Postby RebStang » Mon Apr 20, 2015 12:02 pm

Digetydog wrote:
RebStang wrote:
tristatecoog wrote:I don't think the OP was trying to get into IB.

What I remember, to get a job at a bulge bracket IB from an MBA program, they wanted:

1. prior analyst experience
2. strategy consulting experience or
2. prior credit, bank analyst, leveraged loan experience

in that order. To get an associate gig and not have any of those, you needed a top 10-20 undergrad, good MBA quant skills and strong knowledge about the business. High GMAT was a must and college grades also factored in highly.

Now it seems that Wall Street is much less in vogue except as a conduit to get into private equity. Tech firms are the way to go.


I think a lot of people forget (not saying that you are) that there's more to investment banking than the corporate finance and S&T side. I'm not in the business but a friend of mine has told me that the best "back door" into a great job at an investment bank is research... equity being preferred but even fixed income is "good".

I'm starting my MS in Finance this summer and that's actually the track I'm really concentrating on.
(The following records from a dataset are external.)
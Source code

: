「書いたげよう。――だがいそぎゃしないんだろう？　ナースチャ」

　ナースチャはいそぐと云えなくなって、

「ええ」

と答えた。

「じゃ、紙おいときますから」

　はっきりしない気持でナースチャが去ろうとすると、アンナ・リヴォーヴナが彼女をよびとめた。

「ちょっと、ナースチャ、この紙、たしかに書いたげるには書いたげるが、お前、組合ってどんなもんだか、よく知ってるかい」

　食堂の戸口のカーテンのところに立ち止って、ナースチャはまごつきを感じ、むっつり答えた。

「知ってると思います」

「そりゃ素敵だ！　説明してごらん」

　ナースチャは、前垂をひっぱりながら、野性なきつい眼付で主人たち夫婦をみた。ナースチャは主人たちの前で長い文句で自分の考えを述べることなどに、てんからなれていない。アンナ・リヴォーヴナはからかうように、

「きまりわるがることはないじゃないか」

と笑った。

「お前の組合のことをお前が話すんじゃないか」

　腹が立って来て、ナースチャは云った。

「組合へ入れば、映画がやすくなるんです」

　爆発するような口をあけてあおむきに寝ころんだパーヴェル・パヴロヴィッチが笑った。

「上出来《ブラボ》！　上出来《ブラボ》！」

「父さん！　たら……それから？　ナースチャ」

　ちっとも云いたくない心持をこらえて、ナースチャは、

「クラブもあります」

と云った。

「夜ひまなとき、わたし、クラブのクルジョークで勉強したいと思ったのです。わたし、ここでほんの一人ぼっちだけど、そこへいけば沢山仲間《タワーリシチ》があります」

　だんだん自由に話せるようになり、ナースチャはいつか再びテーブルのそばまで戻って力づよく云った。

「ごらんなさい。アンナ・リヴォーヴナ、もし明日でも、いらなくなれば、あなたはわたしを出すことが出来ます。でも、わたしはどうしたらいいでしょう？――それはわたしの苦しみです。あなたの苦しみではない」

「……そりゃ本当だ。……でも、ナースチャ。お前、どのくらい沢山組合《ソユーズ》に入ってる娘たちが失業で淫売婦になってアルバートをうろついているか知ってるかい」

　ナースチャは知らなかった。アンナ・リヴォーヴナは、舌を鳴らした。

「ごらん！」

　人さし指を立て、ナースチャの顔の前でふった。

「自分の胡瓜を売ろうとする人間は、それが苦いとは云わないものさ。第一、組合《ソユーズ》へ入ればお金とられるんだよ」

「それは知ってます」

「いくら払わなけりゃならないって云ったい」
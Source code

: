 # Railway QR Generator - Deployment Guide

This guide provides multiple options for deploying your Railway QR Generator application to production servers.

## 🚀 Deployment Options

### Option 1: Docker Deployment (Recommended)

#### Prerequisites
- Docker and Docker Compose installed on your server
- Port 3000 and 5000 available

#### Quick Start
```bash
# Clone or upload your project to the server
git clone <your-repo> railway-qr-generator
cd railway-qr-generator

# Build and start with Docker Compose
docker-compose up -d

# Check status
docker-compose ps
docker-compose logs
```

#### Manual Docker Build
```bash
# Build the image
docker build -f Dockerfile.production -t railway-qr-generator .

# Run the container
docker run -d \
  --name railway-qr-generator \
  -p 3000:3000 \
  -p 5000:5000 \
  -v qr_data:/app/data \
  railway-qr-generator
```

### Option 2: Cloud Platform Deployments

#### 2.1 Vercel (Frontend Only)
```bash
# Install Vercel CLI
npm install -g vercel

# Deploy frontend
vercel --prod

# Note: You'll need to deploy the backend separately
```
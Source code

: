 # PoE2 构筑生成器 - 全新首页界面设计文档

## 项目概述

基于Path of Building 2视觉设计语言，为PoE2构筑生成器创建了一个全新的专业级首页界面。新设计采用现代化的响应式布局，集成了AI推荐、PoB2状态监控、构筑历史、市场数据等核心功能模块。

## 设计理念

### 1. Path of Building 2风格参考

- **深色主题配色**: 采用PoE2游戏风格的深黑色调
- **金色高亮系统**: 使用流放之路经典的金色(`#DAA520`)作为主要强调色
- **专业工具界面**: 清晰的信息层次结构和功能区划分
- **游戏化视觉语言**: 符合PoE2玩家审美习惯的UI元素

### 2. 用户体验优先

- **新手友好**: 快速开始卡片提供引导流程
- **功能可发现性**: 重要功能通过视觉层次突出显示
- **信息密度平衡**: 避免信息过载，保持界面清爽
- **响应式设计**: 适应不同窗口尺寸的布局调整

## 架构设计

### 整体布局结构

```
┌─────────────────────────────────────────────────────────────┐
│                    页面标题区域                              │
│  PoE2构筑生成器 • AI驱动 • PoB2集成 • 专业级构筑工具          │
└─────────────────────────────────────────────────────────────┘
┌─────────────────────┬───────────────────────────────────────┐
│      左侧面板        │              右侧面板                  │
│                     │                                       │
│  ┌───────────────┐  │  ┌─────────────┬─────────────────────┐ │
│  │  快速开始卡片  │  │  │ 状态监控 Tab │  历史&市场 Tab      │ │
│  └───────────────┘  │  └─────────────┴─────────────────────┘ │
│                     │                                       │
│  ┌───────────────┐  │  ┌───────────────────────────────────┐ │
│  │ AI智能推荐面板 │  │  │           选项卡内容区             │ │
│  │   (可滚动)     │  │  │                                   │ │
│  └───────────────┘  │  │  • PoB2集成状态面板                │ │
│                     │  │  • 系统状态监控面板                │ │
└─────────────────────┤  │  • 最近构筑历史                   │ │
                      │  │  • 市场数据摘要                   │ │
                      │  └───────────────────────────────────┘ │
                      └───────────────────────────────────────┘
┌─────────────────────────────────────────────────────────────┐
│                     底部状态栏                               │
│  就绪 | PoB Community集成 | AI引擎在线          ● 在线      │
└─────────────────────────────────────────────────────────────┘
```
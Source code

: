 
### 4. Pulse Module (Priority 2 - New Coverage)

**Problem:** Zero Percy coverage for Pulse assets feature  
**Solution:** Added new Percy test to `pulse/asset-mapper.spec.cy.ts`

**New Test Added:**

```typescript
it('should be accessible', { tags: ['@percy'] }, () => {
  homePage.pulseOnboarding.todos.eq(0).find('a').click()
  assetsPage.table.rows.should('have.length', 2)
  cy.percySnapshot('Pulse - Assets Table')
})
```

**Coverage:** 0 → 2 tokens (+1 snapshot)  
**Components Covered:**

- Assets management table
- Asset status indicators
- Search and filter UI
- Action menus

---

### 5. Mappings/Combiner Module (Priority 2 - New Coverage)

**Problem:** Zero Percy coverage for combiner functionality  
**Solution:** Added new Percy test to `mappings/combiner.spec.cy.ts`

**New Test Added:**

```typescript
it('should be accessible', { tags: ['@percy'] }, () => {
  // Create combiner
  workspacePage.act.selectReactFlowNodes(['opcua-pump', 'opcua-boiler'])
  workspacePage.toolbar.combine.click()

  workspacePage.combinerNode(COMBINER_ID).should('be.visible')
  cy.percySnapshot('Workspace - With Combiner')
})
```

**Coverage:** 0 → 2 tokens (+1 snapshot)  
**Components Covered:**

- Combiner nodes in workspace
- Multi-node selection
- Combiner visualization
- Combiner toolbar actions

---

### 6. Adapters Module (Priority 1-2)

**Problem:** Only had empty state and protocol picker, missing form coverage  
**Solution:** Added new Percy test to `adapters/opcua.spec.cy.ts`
Sure, the income potential isn't the same as the corporate finance side but I think that, at the end of the day, either track has the potential for 'life changing' incomes.


There are definitely different ways to get yourself in the door (persistence and networking is key), but anyone going down that path needs to know what they are getting into.

When I was interviewing with one of the Big Banks, their recruiter was selling me on the "positive" aspects of the job. His pitch: "if you go to our office on any Sunday afternoon, everyone will be in the office working [deleted] deals." In his mind, working 24/7/365 was a positive.

During the Summer, one of the banks took its Summer Associates to a night game at Yankee Stadium. After the game was over, everyone went back to the office to work.


I've heard similar stories and really wonder why anyone would want to subject themselves to life as an associate on a deal team at a big investment bank. Oh, sure, those who survive and get promoted in 4 or 5 years make a ton of money but, from what I've heard, most burn out in 3-4 years and escape to something else. Of course, it seems like exit opportunities are the real reason anyone wants to go into that area of investment banking.